Dataset entries:
--- START ---
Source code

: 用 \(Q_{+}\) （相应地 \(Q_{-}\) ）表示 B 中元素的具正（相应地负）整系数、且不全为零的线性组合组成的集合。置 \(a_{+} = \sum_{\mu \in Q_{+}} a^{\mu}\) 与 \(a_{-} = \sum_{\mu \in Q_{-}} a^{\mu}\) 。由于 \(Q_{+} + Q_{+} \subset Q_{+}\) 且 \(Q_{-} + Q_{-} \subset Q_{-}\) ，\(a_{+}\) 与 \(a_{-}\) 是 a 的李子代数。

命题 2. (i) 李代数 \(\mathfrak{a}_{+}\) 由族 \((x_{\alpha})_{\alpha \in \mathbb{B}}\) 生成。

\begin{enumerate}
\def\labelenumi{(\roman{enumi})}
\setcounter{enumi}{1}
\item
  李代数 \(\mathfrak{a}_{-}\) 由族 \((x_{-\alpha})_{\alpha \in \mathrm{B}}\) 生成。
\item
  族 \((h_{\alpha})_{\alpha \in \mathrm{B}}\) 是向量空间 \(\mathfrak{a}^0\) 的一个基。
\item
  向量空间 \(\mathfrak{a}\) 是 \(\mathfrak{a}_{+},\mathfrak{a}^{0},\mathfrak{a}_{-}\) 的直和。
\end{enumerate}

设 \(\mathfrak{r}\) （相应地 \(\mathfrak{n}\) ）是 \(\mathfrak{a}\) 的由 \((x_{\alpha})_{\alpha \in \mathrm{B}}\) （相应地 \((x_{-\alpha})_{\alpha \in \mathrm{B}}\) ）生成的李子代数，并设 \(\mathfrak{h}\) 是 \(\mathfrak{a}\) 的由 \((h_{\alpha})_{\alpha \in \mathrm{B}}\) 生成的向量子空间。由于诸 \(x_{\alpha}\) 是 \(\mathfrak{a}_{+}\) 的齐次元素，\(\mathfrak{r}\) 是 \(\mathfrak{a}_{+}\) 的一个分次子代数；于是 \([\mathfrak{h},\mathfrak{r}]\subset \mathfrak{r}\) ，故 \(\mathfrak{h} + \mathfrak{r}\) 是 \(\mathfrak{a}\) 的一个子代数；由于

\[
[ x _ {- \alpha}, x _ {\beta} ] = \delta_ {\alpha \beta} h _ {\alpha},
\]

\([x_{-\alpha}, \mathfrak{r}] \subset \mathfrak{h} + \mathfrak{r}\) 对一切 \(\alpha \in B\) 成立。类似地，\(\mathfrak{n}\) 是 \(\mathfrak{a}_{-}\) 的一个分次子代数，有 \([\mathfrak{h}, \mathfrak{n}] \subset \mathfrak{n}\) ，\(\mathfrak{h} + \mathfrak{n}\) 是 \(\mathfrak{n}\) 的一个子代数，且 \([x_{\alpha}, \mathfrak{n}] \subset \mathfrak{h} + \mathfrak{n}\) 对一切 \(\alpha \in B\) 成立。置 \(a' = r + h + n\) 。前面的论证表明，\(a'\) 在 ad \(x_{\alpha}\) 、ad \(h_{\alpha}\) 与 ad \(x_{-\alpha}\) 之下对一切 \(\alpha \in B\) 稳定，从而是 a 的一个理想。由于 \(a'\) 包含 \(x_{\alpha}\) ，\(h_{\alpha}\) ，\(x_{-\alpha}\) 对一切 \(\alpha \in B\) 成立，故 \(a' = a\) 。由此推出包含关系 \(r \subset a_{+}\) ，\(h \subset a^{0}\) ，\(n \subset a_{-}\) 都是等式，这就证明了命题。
--- END ---
Goal of the exercise:
Using the entries above, state how many lines include the word "mathfrak", with no other words.

Solution for this exercise:
6